- WHAT THE EXERCISE ASKS: Every line below needs to be printed again exactly, without any of its pictures.

Items from a dataset:
......

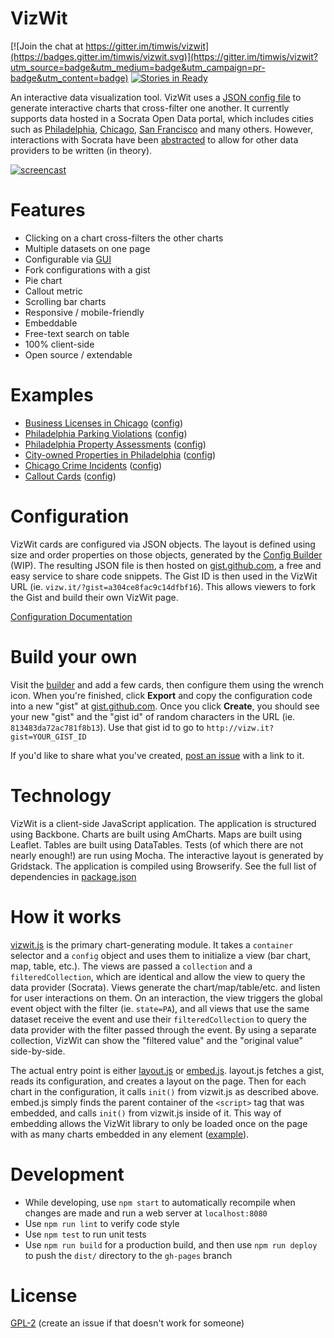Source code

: # VizWit

[![Join the chat at https://gitter.im/timwis/vizwit](https://badges.gitter.im/timwis/vizwit.svg)](https://gitter.im/timwis/vizwit?utm_source=badge&utm_medium=badge&utm_campaign=pr-badge&utm_content=badge)
[![Stories in Ready](https://badge.waffle.io/timwis/vizwit.svg?label=ready&title=Ready)](http://waffle.io/timwis/vizwit)

An interactive data visualization tool. VizWit uses a [JSON config file](https://gist.github.com/601224472a5d53cbb908) to generate 
interactive charts that cross-filter one another. It currently supports data hosted in a Socrata Open Data portal, which includes 
cities such as [Philadelphia](http://opendataphilly.org), [Chicago](https://data.cityofchicago.org/), [San Francisco](https://data.sfgov.org/)
and many others. However, interactions with Socrata have been [abstracted](src/scripts/collections/socrata.js) to allow
for other data providers to be written (in theory).

[![screencast](http://i.imgur.com/4gTXNFK.gif)](http://vizw.it/?gist=51db593dc0537d1a3f05)

# Features
* Clicking on a chart cross-filters the other charts
* Multiple datasets on one page
* Configurable via [GUI](http://builder.vizwit.io)
* Fork configurations with a gist
* Pie chart
* Callout metric
* Scrolling bar charts
* Responsive / mobile-friendly
* Embeddable
* Free-text search on table
* 100% client-side
* Open source / extendable

# Examples
* [Business Licenses in Chicago](http://vizw.it/?gist=a304ce8fac9c14dfbf16) ([config](https://gist.github.com/a304ce8fac9c14dfbf16))
* [Philadelphia Parking Violations](http://vizw.it/?gist=601224472a5d53cbb908) ([config](https://gist.github.com/601224472a5d53cbb908))
* [Philadelphia Property Assessments](http://vizw.it/?gist=cbd84c256f1efe250b8e) ([config](https://gist.github.com/cbd84c256f1efe250b8e))
* [City-owned Properties in Philadelphia](http://vizw.it/?gist=b03fc4fb30e5c8265f6b) ([config](https://gist.github.com/b03fc4fb30e5c8265f6b))
* [Chicago Crime Incidents](http://vizw.it/?gist=51db593dc0537d1a3f05) ([config](https://gist.github.com/51db593dc0537d1a3f05))
* [Callout Cards](http://vizw.it/?gist=eec2c0f438ebc8fd67c6) ([config](https://gist.github.com/eec2c0f438ebc8fd67c6))

# Configuration
VizWit cards are configured via JSON objects. The layout is defined using size and order properties on those objects, generated by the
[Config Builder](http://builder.vizwit.io) (WIP). The resulting JSON file is then hosted on [gist.github.com](https://gist.github.com), 
a free and easy service to share code snippets. The Gist ID is then used in the VizWit URL (ie. `vizw.it/?gist=a304ce8fac9c14dfbf16`). 
This allows viewers to fork the Gist and build their own VizWit page.

[Configuration Documentation](https://github.com/timwis/vizwit/wiki/Configuration)

# Build your own
Visit the [builder](http://builder.vizwit.io) and add a few cards, then configure them using the wrench icon. When you're finished, click
**Export** and copy the configuration code into a new "gist" at [gist.github.com](http://gist.github.com). Once you click **Create**,
you should see your new "gist" and the "gist id" of random characters in the URL (ie. `813483da72ac781f8b13`). Use that gist id to go to
`http://vizw.it?gist=YOUR_GIST_ID`

If you'd like to share what you've created, [post an issue](https://github.com/timwis/vizwit/issues/new) with a link to it.

# Technology
VizWit is a client-side JavaScript application. The application is structured using Backbone. Charts are built using AmCharts. Maps are
built using Leaflet. Tables are built using DataTables. Tests (of which there are not nearly enough!) are run using Mocha. The interactive
layout is generated by Gridstack. The application is compiled using Browserify. See the full list of dependencies in 
[package.json](https://github.com/timwis/vizwit/blob/master/package.json#L21-L66)

# How it works
[vizwit.js](src/scripts/vizwit.js) is the primary chart-generating module. It takes a `container` selector and a `config` object and
uses them to initialize a view (bar chart, map, table, etc.). The views are passed a `collection` and a `filteredCollection`, which are
identical and allow the view to query the data provider (Socrata). Views generate the chart/map/table/etc. and listen for user interactions
on them. On an interaction, the view triggers the global event object with the filter (ie. `state=PA`), and all views that use the same 
dataset receive the event and use their `filteredCollection` to query the data provider with the filter passed through the event. By
using a separate collection, VizWit can show the "filtered value" and the "original value" side-by-side.

The actual entry point is either [layout.js](src/scripts/layout.js) or [embed.js](src/scripts/embed.js). layout.js fetches a gist, reads
its configuration, and creates a layout on the page. Then for each chart in the configuration, it calls `init()` from vizwit.js as 
described above. embed.js simply finds the parent container of the `<script>` tag that was embedded, and calls `init()` from vizwit.js
inside of it. This way of embedding allows the VizWit library to only be loaded once on the page with as many charts embedded in any
element ([example](http://vizw.it/embed-demo.html)).

# Development
* While developing, use `npm start` to automatically recompile when changes are made and run a web server at `localhost:8080`
* Use `npm run lint` to verify code style
* Use `npm test` to run unit tests
* Use `npm run build` for a production build, and then use `npm run deploy` to push the `dist/` directory to the `gh-pages` branch

# License
[GPL-2](LICENSE.md) (create an issue if that doesn't work for someone)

......

- WRITTEN ANSWER:
Source code

: # VizWit

[![Join the chat at https://gitter.im/timwis/vizwit](https://badges.gitter.im/timwis/vizwit.svg)](https://gitter.im/timwis/vizwit?utm_source=badge&utm_medium=badge&utm_campaign=pr-badge&utm_content=badge)
[![Stories in Ready](https://badge.waffle.io/timwis/vizwit.svg?label=ready&title=Ready)](http://waffle.io/timwis/vizwit)

An interactive data visualization tool. VizWit uses a [JSON config file](https://gist.github.com/601224472a5d53cbb908) to generate 
interactive charts that cross-filter one another. It currently supports data hosted in a Socrata Open Data portal, which includes 
cities such as [Philadelphia](http://opendataphilly.org), [Chicago](https://data.cityofchicago.org/), [San Francisco](https://data.sfgov.org/)
and many others. However, interactions with Socrata have been [abstracted](src/scripts/collections/socrata.js) to allow
for other data providers to be written (in theory).

[![screencast](http://i.imgur.com/4gTXNFK.gif)](http://vizw.it/?gist=51db593dc0537d1a3f05)

# Features
* Clicking on a chart cross-filters the other charts
* Multiple datasets on one page
* Configurable via [GUI](http://builder.vizwit.io)
* Fork configurations with a gist
* Pie chart
* Callout metric
* Scrolling bar charts
* Responsive / mobile-friendly
* Embeddable
* Free-text search on table
* 100% client-side
* Open source / extendable

# Examples
* [Business Licenses in Chicago](http://vizw.it/?gist=a304ce8fac9c14dfbf16) ([config](https://gist.github.com/a304ce8fac9c14dfbf16))
* [Philadelphia Parking Violations](http://vizw.it/?gist=601224472a5d53cbb908) ([config](https://gist.github.com/601224472a5d53cbb908))
* [Philadelphia Property Assessments](http://vizw.it/?gist=cbd84c256f1efe250b8e) ([config](https://gist.github.com/cbd84c256f1efe250b8e))
* [City-owned Properties in Philadelphia](http://vizw.it/?gist=b03fc4fb30e5c8265f6b) ([config](https://gist.github.com/b03fc4fb30e5c8265f6b))
* [Chicago Crime Incidents](http://vizw.it/?gist=51db593dc0537d1a3f05) ([config](https://gist.github.com/51db593dc0537d1a3f05))
* [Callout Cards](http://vizw.it/?gist=eec2c0f438ebc8fd67c6) ([config](https://gist.github.com/eec2c0f438ebc8fd67c6))

# Configuration
VizWit cards are configured via JSON objects. The layout is defined using size and order properties on those objects, generated by the
[Config Builder](http://builder.vizwit.io) (WIP). The resulting JSON file is then hosted on [gist.github.com](https://gist.github.com), 
a free and easy service to share code snippets. The Gist ID is then used in the VizWit URL (ie. `vizw.it/?gist=a304ce8fac9c14dfbf16`). 
This allows viewers to fork the Gist and build their own VizWit page.

[Configuration Documentation](https://github.com/timwis/vizwit/wiki/Configuration)

# Build your own
Visit the [builder](http://builder.vizwit.io) and add a few cards, then configure them using the wrench icon. When you're finished, click
**Export** and copy the configuration code into a new "gist" at [gist.github.com](http://gist.github.com). Once you click **Create**,
you should see your new "gist" and the "gist id" of random characters in the URL (ie. `813483da72ac781f8b13`). Use that gist id to go to
`http://vizw.it?gist=YOUR_GIST_ID`

If you'd like to share what you've created, [post an issue](https://github.com/timwis/vizwit/issues/new) with a link to it.

# Technology
VizWit is a client-side JavaScript application. The application is structured using Backbone. Charts are built using AmCharts. Maps are
built using Leaflet. Tables are built using DataTables. Tests (of which there are not nearly enough!) are run using Mocha. The interactive
layout is generated by Gridstack. The application is compiled using Browserify. See the full list of dependencies in 
[package.json](https://github.com/timwis/vizwit/blob/master/package.json#L21-L66)

# How it works
[vizwit.js](src/scripts/vizwit.js) is the primary chart-generating module. It takes a `container` selector and a `config` object and
uses them to initialize a view (bar chart, map, table, etc.). The views are passed a `collection` and a `filteredCollection`, which are
identical and allow the view to query the data provider (Socrata). Views generate the chart/map/table/etc. and listen for user interactions
on them. On an interaction, the view triggers the global event object with the filter (ie. `state=PA`), and all views that use the same 
dataset receive the event and use their `filteredCollection` to query the data provider with the filter passed through the event. By
using a separate collection, VizWit can show the "filtered value" and the "original value" side-by-side.

The actual entry point is either [layout.js](src/scripts/layout.js) or [embed.js](src/scripts/embed.js). layout.js fetches a gist, reads
its configuration, and creates a layout on the page. Then for each chart in the configuration, it calls `init()` from vizwit.js as 
described above. embed.js simply finds the parent container of the `<script>` tag that was embedded, and calls `init()` from vizwit.js
inside of it. This way of embedding allows the VizWit library to only be loaded once on the page with as many charts embedded in any
element ([example](http://vizw.it/embed-demo.html)).

# Development
* While developing, use `npm start` to automatically recompile when changes are made and run a web server at `localhost:8080`
* Use `npm run lint` to verify code style
* Use `npm test` to run unit tests
* Use `npm run build` for a production build, and then use `npm run deploy` to push the `dist/` directory to the `gh-pages` branch

# License
[GPL-2](LICENSE.md) (create an issue if that doesn't work for someone)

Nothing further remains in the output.